--- Material for the task Enclosed Below ---
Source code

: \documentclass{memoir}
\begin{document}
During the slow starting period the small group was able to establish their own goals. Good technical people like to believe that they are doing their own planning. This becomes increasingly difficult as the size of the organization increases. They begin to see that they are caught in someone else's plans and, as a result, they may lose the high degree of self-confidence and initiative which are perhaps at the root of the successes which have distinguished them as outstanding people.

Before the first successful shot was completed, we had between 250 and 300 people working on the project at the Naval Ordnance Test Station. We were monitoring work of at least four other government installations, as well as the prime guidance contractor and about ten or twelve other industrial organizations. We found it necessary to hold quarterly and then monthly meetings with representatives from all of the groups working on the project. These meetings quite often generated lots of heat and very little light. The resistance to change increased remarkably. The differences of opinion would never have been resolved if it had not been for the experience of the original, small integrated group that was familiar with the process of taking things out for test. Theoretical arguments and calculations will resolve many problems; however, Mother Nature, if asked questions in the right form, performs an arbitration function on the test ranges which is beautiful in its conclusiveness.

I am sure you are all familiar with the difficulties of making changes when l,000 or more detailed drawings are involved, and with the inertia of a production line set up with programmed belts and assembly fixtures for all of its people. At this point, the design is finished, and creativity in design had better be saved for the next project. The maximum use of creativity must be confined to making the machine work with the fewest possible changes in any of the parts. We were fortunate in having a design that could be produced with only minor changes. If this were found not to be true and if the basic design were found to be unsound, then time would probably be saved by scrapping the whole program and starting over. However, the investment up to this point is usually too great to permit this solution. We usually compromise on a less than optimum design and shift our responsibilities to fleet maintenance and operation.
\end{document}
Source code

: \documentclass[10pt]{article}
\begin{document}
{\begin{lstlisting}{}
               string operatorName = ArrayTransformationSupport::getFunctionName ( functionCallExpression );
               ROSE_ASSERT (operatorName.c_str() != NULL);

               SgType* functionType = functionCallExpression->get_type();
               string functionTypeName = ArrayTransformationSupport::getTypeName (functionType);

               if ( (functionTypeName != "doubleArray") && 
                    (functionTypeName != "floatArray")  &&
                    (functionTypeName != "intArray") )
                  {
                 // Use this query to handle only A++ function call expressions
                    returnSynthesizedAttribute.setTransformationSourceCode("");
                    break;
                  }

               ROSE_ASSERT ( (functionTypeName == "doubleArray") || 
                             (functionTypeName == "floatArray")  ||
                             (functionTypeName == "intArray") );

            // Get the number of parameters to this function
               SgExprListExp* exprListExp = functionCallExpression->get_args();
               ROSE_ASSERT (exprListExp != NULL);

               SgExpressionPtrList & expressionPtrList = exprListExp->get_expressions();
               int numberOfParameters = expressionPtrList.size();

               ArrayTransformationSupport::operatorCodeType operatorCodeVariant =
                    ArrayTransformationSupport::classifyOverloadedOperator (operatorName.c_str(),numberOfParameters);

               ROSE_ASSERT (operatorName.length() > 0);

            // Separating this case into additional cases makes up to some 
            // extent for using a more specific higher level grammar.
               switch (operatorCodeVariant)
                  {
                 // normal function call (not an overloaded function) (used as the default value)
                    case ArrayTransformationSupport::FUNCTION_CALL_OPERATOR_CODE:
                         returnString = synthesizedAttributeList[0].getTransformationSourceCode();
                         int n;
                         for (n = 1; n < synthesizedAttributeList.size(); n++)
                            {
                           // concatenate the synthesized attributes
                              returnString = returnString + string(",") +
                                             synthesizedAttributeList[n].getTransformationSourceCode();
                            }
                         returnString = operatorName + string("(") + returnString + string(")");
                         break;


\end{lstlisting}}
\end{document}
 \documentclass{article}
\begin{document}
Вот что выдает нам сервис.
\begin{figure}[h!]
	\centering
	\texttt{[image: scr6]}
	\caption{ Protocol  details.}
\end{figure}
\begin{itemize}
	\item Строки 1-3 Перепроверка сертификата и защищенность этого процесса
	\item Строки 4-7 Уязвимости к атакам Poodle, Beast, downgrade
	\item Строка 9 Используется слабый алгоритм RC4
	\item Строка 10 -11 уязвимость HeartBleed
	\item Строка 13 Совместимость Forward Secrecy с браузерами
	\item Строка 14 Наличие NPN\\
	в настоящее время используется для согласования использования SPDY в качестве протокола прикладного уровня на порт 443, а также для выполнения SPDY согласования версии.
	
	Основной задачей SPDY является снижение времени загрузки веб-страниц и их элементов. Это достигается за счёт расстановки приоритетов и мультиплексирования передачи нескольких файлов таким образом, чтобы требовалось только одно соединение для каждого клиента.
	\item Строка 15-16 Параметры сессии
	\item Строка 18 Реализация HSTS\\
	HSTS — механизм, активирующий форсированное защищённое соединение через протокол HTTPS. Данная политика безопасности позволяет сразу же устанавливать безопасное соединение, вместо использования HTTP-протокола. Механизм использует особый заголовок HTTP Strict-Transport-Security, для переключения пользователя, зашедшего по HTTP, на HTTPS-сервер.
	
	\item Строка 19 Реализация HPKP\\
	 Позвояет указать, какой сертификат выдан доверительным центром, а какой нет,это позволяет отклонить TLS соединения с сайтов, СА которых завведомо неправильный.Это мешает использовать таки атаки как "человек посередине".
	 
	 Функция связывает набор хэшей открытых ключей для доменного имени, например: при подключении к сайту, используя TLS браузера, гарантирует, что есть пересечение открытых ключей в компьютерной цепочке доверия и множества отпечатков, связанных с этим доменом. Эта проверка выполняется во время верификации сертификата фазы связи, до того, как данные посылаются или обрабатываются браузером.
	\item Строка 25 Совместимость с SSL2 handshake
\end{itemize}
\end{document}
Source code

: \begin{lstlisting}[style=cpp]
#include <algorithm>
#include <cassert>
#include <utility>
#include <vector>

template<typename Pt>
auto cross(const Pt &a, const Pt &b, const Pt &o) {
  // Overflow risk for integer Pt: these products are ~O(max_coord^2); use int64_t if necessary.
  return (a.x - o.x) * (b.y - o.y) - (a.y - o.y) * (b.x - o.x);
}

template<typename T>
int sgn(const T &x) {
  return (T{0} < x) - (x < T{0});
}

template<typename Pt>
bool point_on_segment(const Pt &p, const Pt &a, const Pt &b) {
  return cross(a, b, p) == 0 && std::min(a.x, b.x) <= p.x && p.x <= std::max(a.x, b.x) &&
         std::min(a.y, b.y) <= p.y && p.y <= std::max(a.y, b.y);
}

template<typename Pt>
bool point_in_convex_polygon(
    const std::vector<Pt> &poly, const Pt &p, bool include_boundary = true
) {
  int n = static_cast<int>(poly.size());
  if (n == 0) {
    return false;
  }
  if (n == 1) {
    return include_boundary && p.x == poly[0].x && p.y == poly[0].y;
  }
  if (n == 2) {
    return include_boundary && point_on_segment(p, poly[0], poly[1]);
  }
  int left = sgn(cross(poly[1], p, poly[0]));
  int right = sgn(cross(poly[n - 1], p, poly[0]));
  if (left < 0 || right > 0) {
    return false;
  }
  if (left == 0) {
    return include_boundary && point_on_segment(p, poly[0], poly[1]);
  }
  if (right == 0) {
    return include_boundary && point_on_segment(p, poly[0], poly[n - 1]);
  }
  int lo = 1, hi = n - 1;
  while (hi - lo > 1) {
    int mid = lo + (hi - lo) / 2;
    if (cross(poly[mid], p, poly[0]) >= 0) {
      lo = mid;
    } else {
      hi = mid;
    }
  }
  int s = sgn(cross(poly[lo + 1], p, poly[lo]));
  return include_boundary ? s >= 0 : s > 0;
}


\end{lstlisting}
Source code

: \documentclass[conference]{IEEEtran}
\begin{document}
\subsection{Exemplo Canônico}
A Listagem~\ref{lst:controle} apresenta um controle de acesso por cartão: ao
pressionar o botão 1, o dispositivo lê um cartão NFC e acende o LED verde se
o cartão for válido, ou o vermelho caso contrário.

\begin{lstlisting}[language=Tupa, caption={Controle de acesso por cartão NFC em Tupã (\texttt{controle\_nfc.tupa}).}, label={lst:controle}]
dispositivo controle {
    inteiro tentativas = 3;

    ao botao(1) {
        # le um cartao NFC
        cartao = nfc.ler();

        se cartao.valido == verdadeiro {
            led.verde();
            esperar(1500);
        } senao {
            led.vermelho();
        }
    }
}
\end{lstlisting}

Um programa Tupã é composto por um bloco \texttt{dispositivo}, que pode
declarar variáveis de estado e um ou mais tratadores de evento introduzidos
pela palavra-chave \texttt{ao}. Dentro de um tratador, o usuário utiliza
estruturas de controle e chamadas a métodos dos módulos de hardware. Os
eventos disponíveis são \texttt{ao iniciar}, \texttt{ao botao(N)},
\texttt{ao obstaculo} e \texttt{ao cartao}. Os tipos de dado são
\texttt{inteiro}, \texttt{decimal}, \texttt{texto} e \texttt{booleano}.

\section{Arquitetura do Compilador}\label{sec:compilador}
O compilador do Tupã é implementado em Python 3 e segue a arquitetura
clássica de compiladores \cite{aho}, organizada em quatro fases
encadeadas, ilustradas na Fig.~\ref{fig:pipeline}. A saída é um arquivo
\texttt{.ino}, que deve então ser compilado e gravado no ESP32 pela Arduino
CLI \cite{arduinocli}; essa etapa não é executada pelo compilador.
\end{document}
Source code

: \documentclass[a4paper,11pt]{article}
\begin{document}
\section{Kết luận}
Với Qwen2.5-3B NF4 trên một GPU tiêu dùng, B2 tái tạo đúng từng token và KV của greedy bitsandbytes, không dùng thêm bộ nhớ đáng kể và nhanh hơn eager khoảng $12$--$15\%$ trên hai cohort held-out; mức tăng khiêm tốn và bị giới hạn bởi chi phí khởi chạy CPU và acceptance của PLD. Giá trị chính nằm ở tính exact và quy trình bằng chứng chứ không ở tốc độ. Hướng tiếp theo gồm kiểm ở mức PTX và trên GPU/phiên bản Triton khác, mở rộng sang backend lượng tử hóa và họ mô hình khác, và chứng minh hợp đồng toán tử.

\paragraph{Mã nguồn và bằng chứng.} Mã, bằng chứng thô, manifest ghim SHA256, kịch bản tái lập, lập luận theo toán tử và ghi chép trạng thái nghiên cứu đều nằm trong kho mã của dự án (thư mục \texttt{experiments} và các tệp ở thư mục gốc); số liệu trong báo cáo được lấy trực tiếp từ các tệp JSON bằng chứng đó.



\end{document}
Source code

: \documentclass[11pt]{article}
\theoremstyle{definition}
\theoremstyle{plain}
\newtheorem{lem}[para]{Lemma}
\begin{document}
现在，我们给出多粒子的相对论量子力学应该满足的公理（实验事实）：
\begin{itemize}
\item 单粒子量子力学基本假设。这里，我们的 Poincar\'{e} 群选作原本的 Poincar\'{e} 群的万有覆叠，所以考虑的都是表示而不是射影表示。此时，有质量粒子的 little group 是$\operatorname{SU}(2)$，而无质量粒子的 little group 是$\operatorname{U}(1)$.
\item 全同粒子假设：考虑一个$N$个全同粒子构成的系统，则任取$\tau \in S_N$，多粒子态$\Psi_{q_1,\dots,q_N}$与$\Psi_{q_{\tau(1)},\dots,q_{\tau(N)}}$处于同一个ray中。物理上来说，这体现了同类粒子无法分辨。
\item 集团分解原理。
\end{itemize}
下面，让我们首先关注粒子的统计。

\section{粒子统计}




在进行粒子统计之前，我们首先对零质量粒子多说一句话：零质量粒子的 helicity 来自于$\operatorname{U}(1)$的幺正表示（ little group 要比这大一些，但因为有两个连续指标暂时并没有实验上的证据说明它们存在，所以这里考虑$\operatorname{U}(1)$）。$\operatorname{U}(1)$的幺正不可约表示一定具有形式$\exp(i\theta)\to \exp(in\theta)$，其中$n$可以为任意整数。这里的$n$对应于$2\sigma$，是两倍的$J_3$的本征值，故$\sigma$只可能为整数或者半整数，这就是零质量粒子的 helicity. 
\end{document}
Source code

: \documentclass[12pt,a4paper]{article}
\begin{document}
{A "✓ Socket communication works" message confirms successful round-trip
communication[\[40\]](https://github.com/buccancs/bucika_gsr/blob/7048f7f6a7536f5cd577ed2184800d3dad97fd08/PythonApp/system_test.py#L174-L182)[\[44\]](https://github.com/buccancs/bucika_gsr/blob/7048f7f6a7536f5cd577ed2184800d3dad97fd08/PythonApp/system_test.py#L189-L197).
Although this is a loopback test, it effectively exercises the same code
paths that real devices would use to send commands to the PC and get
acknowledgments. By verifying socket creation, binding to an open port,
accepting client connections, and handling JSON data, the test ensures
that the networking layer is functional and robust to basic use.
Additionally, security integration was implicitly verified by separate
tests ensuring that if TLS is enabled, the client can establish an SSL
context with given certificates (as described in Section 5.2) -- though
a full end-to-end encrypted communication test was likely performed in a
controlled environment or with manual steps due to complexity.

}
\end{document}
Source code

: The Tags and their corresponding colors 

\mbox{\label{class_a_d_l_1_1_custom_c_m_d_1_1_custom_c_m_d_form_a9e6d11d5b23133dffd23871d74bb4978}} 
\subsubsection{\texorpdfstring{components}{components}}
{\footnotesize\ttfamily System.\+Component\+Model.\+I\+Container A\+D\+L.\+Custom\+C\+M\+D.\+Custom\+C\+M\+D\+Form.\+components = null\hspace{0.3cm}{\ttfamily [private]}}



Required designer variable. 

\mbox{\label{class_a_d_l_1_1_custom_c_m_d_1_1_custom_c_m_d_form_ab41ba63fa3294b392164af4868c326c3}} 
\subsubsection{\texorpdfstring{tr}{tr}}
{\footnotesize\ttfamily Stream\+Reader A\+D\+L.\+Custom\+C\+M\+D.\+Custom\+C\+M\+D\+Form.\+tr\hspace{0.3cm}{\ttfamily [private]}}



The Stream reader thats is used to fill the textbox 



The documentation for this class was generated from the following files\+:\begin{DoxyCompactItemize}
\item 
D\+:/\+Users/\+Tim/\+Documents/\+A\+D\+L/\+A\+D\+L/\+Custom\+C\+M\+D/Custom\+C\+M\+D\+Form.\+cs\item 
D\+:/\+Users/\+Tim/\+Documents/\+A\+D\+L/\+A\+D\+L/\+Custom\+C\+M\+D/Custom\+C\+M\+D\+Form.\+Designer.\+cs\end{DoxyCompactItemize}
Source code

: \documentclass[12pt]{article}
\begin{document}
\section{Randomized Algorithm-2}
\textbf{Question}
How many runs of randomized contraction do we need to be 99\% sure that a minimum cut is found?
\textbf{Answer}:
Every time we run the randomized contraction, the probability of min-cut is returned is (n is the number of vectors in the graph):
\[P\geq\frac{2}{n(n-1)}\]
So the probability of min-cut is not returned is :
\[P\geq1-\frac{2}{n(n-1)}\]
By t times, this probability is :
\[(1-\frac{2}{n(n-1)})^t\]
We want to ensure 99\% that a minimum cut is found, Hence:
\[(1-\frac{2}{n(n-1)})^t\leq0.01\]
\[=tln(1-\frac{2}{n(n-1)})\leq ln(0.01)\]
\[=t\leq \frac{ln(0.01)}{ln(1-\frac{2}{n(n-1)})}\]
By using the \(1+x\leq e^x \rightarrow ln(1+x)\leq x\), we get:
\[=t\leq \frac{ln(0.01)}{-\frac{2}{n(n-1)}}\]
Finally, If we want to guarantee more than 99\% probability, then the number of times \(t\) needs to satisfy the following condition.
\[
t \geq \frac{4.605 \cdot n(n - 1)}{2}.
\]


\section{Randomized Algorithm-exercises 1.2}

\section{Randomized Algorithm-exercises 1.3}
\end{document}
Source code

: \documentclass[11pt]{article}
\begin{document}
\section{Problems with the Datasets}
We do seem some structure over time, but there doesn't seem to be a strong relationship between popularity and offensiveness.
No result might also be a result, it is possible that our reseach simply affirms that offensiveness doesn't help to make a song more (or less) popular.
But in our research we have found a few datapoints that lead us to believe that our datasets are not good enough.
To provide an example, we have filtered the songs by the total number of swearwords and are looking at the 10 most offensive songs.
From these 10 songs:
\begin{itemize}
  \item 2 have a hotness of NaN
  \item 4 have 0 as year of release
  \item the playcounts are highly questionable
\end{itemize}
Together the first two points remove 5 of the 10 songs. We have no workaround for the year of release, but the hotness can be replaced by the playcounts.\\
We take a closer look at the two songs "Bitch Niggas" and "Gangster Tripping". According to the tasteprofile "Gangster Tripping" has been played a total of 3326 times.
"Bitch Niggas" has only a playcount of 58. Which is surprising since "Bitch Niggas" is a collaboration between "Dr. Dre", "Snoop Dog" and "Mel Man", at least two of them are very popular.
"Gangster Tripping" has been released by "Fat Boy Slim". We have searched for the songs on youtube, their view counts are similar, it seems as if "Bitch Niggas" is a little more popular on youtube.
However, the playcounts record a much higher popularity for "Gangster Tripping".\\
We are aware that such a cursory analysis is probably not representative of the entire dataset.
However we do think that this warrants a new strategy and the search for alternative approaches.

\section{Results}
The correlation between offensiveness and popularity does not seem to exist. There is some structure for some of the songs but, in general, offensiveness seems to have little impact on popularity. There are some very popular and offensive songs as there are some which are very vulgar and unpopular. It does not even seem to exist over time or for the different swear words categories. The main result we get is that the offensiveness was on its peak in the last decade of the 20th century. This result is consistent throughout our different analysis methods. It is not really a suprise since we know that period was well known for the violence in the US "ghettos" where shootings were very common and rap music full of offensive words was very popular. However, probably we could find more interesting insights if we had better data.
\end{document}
--- End of Enclosed Material for the task ---
#### Task to complete
Using the listing above, gather each line that holds the string "Users" and copy it.

#### Written response
D\+:/\+Users/\+Tim/\+Documents/\+A\+D\+L/\+A\+D\+L/\+Custom\+C\+M\+D/Custom\+C\+M\+D\+Form.\+cs\item 
D\+:/\+Users/\+Tim/\+Documents/\+A\+D\+L/\+A\+D\+L/\+Custom\+C\+M\+D/Custom\+C\+M\+D\+Form.\+Designer.\+cs\end{DoxyCompactItemize}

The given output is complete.